■ What you have to do
Could you copy each line of the entries that contains "entity"?

◇ ◇ ◇ ◇ ◇

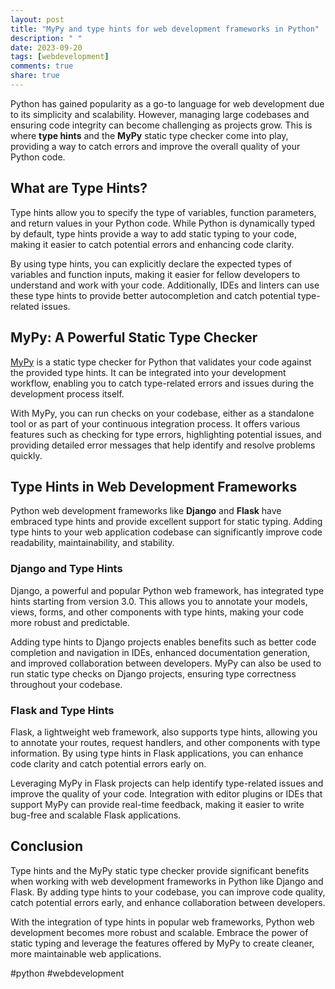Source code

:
 ```yaml
---
layout: post
title: "MyPy and type hints for web development frameworks in Python"
description: " "
date: 2023-09-20
tags: [webdevelopment]
comments: true
share: true
---
```


Python has gained popularity as a go-to language for web development due to its simplicity and scalability. However, managing large codebases and ensuring code integrity can become challenging as projects grow. This is where **type hints** and the **MyPy** static type checker come into play, providing a way to catch errors and improve the overall quality of your Python code.

## What are Type Hints?

Type hints allow you to specify the type of variables, function parameters, and return values in your Python code. While Python is dynamically typed by default, type hints provide a way to add static typing to your code, making it easier to catch potential errors and enhancing code clarity.

By using type hints, you can explicitly declare the expected types of variables and function inputs, making it easier for fellow developers to understand and work with your code. Additionally, IDEs and linters can use these type hints to provide better autocompletion and catch potential type-related issues.

## MyPy: A Powerful Static Type Checker

[MyPy](http://mypy-lang.org/) is a static type checker for Python that validates your code against the provided type hints. It can be integrated into your development workflow, enabling you to catch type-related errors and issues during the development process itself.

With MyPy, you can run checks on your codebase, either as a standalone tool or as part of your continuous integration process. It offers various features such as checking for type errors, highlighting potential issues, and providing detailed error messages that help identify and resolve problems quickly.

## Type Hints in Web Development Frameworks

Python web development frameworks like **Django** and **Flask** have embraced type hints and provide excellent support for static typing. Adding type hints to your web application codebase can significantly improve code readability, maintainability, and stability.

### Django and Type Hints

Django, a powerful and popular Python web framework, has integrated type hints starting from version 3.0. This allows you to annotate your models, views, forms, and other components with type hints, making your code more robust and predictable.

Adding type hints to Django projects enables benefits such as better code completion and navigation in IDEs, enhanced documentation generation, and improved collaboration between developers. MyPy can also be used to run static type checks on Django projects, ensuring type correctness throughout your codebase.

### Flask and Type Hints

Flask, a lightweight web framework, also supports type hints, allowing you to annotate your routes, request handlers, and other components with type information. By using type hints in Flask applications, you can enhance code clarity and catch potential errors early on.

Leveraging MyPy in Flask projects can help identify type-related issues and improve the quality of your code. Integration with editor plugins or IDEs that support MyPy can provide real-time feedback, making it easier to write bug-free and scalable Flask applications.

## Conclusion

Type hints and the MyPy static type checker provide significant benefits when working with web development frameworks in Python like Django and Flask. By adding type hints to your codebase, you can improve code quality, catch potential errors early, and enhance collaboration between developers.

With the integration of type hints in popular web frameworks, Python web development becomes more robust and scalable. Embrace the power of static typing and leverage the features offered by MyPy to create cleaner, more maintainable web applications.

\#python \#webdevelopment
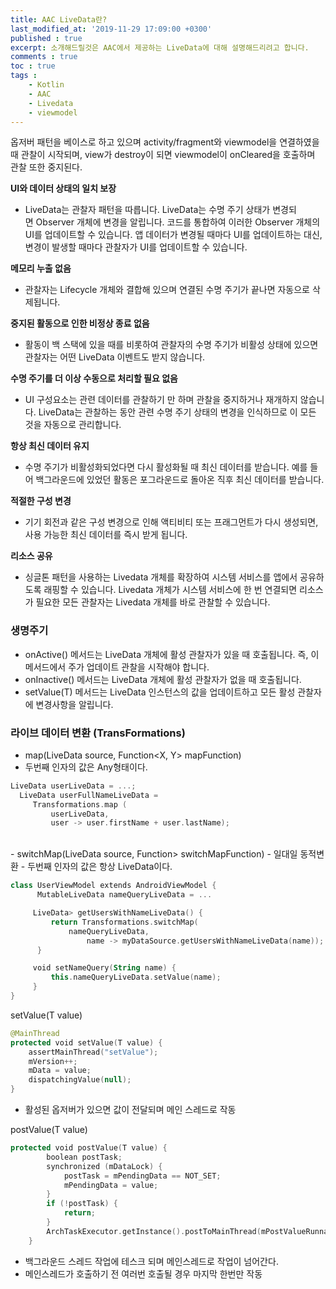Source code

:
 ```yaml
---
title: AAC LiveData란?
last_modified_at: '2019-11-29 17:09:00 +0300'
published : true
excerpt: 소개해드릴것은 AAC에서 제공하는 LiveData에 대해 설명해드리려고 합니다.
comments : true
toc : true
tags :
    - Kotlin
    - AAC
    - Livedata
    - viewmodel
---
```



옵저버 패턴을 베이스로 하고 있으며 activity/fragment와 viewmodel을 연결하였을 때 관찰이 시작되며, view가 destroy이 되면 viewmodel이 onCleared을 호출하며 관찰 또한 중지된다.

**UI와 데이터 상태의 일치 보장**

- LiveData는 관찰자 패턴을 따릅니다. LiveData는 수명 주기 상태가 변경되면 Observer 개체에 변경을 알립니다. 코드를 통합하여 이러한 Observer 개체의 UI를 업데이트할 수 있습니다. 앱 데이터가 변경될 때마다 UI를 업데이트하는 대신, 변경이 발생할 때마다 관찰자가 UI를 업데이트할 수 있습니다.

**메모리 누출 없음**

- 관찰자는 Lifecycle 개체와 결합해 있으며 연결된 수명 주기가 끝나면 자동으로 삭제됩니다.

**중지된 활동으로 인한 비정상 종료 없음**

- 활동이 백 스택에 있을 때를 비롯하여 관찰자의 수명 주기가 비활성 상태에 있으면 관찰자는 어떤 LiveData 이벤트도 받지 않습니다.

**수명 주기를 더 이상 수동으로 처리할 필요 없음**

- UI 구성요소는 관련 데이터를 관찰하기 만 하며 관찰을 중지하거나 재개하지 않습니다. LiveData는 관찰하는 동안 관련 수명 주기 상태의 변경을 인식하므로 이 모든 것을 자동으로 관리합니다.

**항상 최신 데이터 유지**

- 수명 주기가 비활성화되었다면 다시 활성화될 때 최신 데이터를 받습니다. 예를 들어 백그라운드에 있었던 활동은 포그라운드로 돌아온 직후 최신 데이터를 받습니다.

**적절한 구성 변경**

- 기기 회전과 같은 구성 변경으로 인해 액티비티 또는 프래그먼트가 다시 생성되면, 사용 가능한 최신 데이터를 즉시 받게 됩니다.

**리소스 공유**

- 싱글톤 패턴을 사용하는 Livedata 개체를 확장하여 시스템 서비스를 앱에서 공유하도록 래핑할 수 있습니다. Livedata 개체가 시스템 서비스에 한 번 연결되면 리소스가 필요한 모든 관찰자는 Livedata 개체를 바로 관찰할 수 있습니다.

### 생명주기

- onActive() 메서드는 LiveData 개체에 활성 관찰자가 있을 때 호출됩니다. 즉, 이 메서드에서 주가 업데이트 관찰을 시작해야 합니다.
- onInactive() 메서드는 LiveData 개체에 활성 관찰자가 없을 때 호출됩니다.
- setValue(T) 메서드는 LiveData 인스턴스의 값을 업데이트하고 모든 활성 관찰자에 변경사항을 알립니다.

### 라이브 데이터 변환 (TransFormations)

- map(LiveData<X> source, Function<X, Y> mapFunction)
- 두번째 인자의 값은 Any형태이다.
```kotlin
LiveData userLiveData = ...;
  LiveData userFullNameLiveData =
     Transformations.map (
         userLiveData,
         user -> user.firstName + user.lastName);
```
<br>
- switchMap(LiveData<X> source, Function<X, LiveData<Y>> switchMapFunction)
- 일대일 동적변환
- 두번째 인자의 값은 항상 LiveData이다.

```kotlin
class UserViewModel extends AndroidViewModel {
      MutableLiveData nameQueryLiveData = ...

     LiveData> getUsersWithNameLiveData() {
         return Transformations.switchMap(
             nameQueryLiveData,
                 name -> myDataSource.getUsersWithNameLiveData(name));
      }

     void setNameQuery(String name) {
         this.nameQueryLiveData.setValue(name);
     }
}
```

setValue(T value)
```kotlin
@MainThread
protected void setValue(T value) {
    assertMainThread("setValue");
    mVersion++;
    mData = value;
    dispatchingValue(null);
}
```
- 활성된 옵저버가 있으면 값이 전달되며 메인 스레드로 작동

postValue(T value)
```kotlin
protected void postValue(T value) {
        boolean postTask;
        synchronized (mDataLock) {
            postTask = mPendingData == NOT_SET;
            mPendingData = value;
        }
        if (!postTask) {
            return;
        }
        ArchTaskExecutor.getInstance().postToMainThread(mPostValueRunnable);
    }
```
- 백그라운드 스레드 작업에 테스크 되며 메인스레드로 작업이 넘어간다.
- 메인스레드가 호출하기 전 여러번 호출될 경우 마지막 한번만 작동
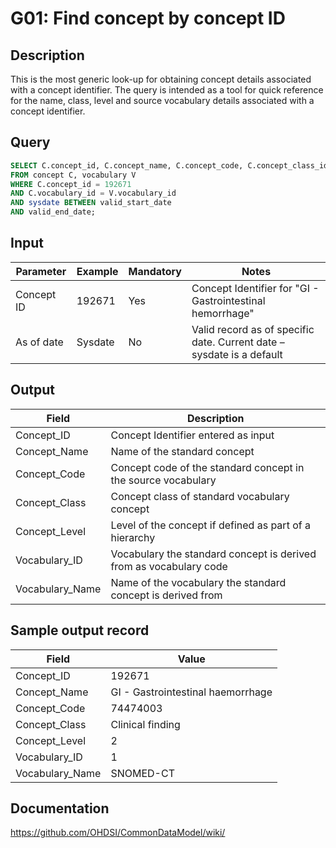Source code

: # G01: Find concept by concept ID

## Description
This is the most generic look-up for obtaining concept details associated with a concept identifier. The query is intended as a tool for quick reference for the name, class, level and source vocabulary details associated with a concept identifier.

## Query
```sql
SELECT C.concept_id, C.concept_name, C.concept_code, C.concept_class_id, C.standard_concept, C.vocabulary_id, V.vocabulary_name
FROM concept C, vocabulary V
WHERE C.concept_id = 192671
AND C.vocabulary_id = V.vocabulary_id
AND sysdate BETWEEN valid_start_date
AND valid_end_date;
```

## Input

|  Parameter |  Example |  Mandatory |  Notes |
| --- | --- | --- | --- |
|  Concept ID |  192671 |  Yes | Concept Identifier for "GI - Gastrointestinal hemorrhage" |
|  As of date |  Sysdate |  No | Valid record as of specific date. Current date – sysdate is a default |

## Output

|  Field |  Description |
| --- | --- |
|  Concept_ID |  Concept Identifier entered as input |
|  Concept_Name |  Name of the standard concept |
|  Concept_Code |  Concept code of the standard concept in the source vocabulary |
|  Concept_Class |  Concept class of standard vocabulary concept |
|  Concept_Level |  Level of the concept if defined as part of a hierarchy |
|  Vocabulary_ID |  Vocabulary the standard concept is derived from as vocabulary code |
|  Vocabulary_Name |  Name of the vocabulary the standard concept is derived from |

## Sample output record

|  Field |  Value |
| --- | --- |
|  Concept_ID |  192671 |
|  Concept_Name |  GI - Gastrointestinal haemorrhage |
|  Concept_Code |  74474003 |
|  Concept_Class |  Clinical finding |
|  Concept_Level |  2 |
|  Vocabulary_ID |  1 |
|  Vocabulary_Name |  SNOMED-CT |

## Documentation
https://github.com/OHDSI/CommonDataModel/wiki/
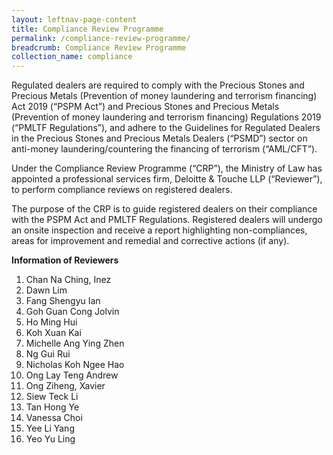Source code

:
 ```yaml
---
layout: leftnav-page-content
title: Compliance Review Programme
permalink: /compliance-review-programme/
breadcrumb: Compliance Review Programme
collection_name: compliance
---
```


Regulated dealers are required to comply with the Precious Stones and Precious Metals (Prevention of money laundering and terrorism financing) Act 2019 (“PSPM Act”) and Precious Stones and Precious Metals (Prevention of money laundering and terrorism financing) Regulations 2019 (“PMLTF Regulations”), and adhere to the Guidelines for Regulated Dealers in the Precious Stones and Precious Metals Dealers (“PSMD”) sector on anti-money laundering/countering the financing of terrorism (“AML/CFT”).

Under the Compliance Review Programme (“CRP”), the Ministry of Law has appointed a professional services firm, Deloitte & Touche LLP (“Reviewer”), to perform compliance reviews on registered dealers.

The purpose of the CRP is to guide registered dealers on their compliance with the PSPM Act and PMLTF Regulations. Registered dealers will undergo an onsite inspection and receive a report highlighting non-compliances, areas for improvement and remedial and corrective actions (if any).

**Information of Reviewers** <br>
1. Chan Na Ching, Inez
2. Dawn Lim
3. Fang Shengyu Ian
4. Goh Guan Cong Jolvin
5. Ho Ming Hui
6. Koh Xuan Kai
7. Michelle Ang Ying Zhen
8. Ng Gui Rui
9. Nicholas Koh Ngee Hao
10. Ong Lay Teng Andrew
11. Ong Ziheng, Xavier
12. Siew Teck Li
13. Tan Hong Ye
14. Vanessa Choi
15. Yee Li Yang
16. Yeo Yu Ling
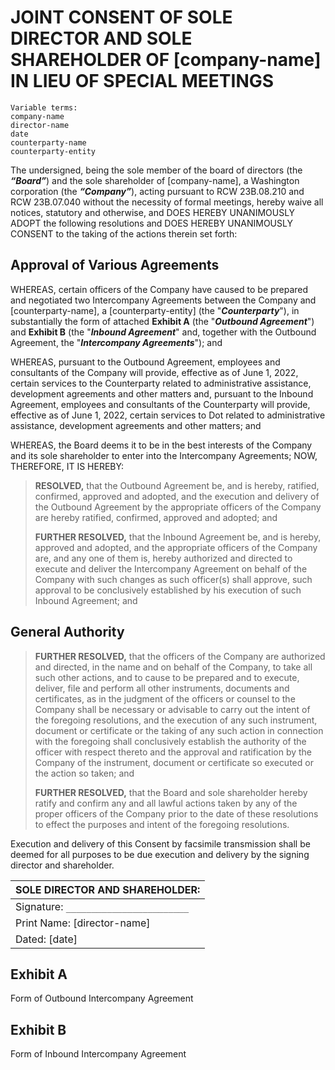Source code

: # JOINT CONSENT OF SOLE DIRECTOR AND SOLE SHAREHOLDER OF [company-name] IN LIEU OF SPECIAL MEETINGS

```
Variable terms:
company-name
director-name
date
counterparty-name
counterparty-entity
```

The undersigned, being the sole member of the board of directors (the ***“Board”***) and the sole shareholder of [company-name], a Washington corporation (the ***“Company”***), acting pursuant to RCW 23B.08.210 and RCW 23B.07.040 without the necessity of formal meetings, hereby waive all notices, statutory and otherwise, and DOES HEREBY UNANIMOUSLY ADOPT the following resolutions and DOES HEREBY UNANIMOUSLY CONSENT to the taking of the actions therein set forth: 

## Approval of Various Agreements

WHEREAS, certain officers of the Company have caused to be prepared and negotiated two Intercompany Agreements between the Company and [counterparty-name], a [counterparty-entity] (the "***Counterparty***"), in substantially the form of attached **Exhibit A** (the "***Outbound Agreement***") and **Exhibit B** (the "***Inbound Agreement***" and, together with the Outbound Agreement, the "***Intercompany Agreements***"); and

WHEREAS, pursuant to the Outbound Agreement, employees and consultants of the Company will provide, effective as of June 1, 2022, certain services to the Counterparty related to administrative assistance, development agreements and other matters and, pursuant to the Inbound Agreement, employees and consultants of the Counterparty will provide, effective as of June 1, 2022, certain services to Dot related to administrative assistance, development agreements and other matters; and

WHEREAS, the Board deems it to be in the best interests of the Company and its sole shareholder to enter into the Intercompany Agreements; NOW, THEREFORE, IT IS HEREBY:

> **RESOLVED,** that the Outbound Agreement be, and is hereby, ratified, confirmed, approved and adopted, and the execution and delivery of the Outbound Agreement by the appropriate officers of the Company are hereby ratified, confirmed, approved and adopted; and
>
> **FURTHER RESOLVED,** that the Inbound Agreement be, and is hereby, approved and adopted, and the appropriate officers of the Company are, and any one of them is, hereby authorized and directed to execute and deliver the Intercompany Agreement on behalf of the Company with such changes as such officer(s) shall approve, such approval to be conclusively established by his execution of such Inbound Agreement; and

## General Authority

> **FURTHER RESOLVED,** that the officers of the Company are authorized and directed, in the name and on behalf of the Company, to take all such other actions, and to cause to be prepared and to execute, deliver, file and perform all other instruments, documents and certificates, as in the judgment of the officers or counsel to the Company shall be necessary or advisable to carry out the intent of the foregoing resolutions, and the execution of any such instrument, document or certificate or the taking of any such action in connection with the foregoing shall conclusively establish the authority of the officer with respect thereto and the approval and ratification by the Company of the instrument, document or certificate so executed or the action so taken; and
>
> **FURTHER RESOLVED,** that the Board and sole shareholder hereby ratify and confirm any and all lawful actions taken by any of the proper officers of the Company prior to the date of these resolutions to effect the purposes and intent of the foregoing resolutions.

Execution and delivery of this Consent by facsimile transmission shall be deemed for all purposes to be due execution and delivery by the signing director and shareholder.

|**SOLE DIRECTOR AND SHAREHOLDER:**|
|-|
|Signature: `________________________`|
|Print Name: [director-name]|
|Dated: [date]|

## Exhibit A

Form of Outbound Intercompany Agreement

## Exhibit B

Form of Inbound Intercompany Agreement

◇ ◇ ◇ ◇ ◇

■ Answer below
counterparty-entity
WHEREAS, certain officers of the Company have caused to be prepared and negotiated two Intercompany Agreements between the Company and [counterparty-name], a [counterparty-entity] (the "***Counterparty***"), in substantially the form of attached **Exhibit A** (the "***Outbound Agreement***") and **Exhibit B** (the "***Inbound Agreement***" and, together with the Outbound Agreement, the "***Intercompany Agreements***"); and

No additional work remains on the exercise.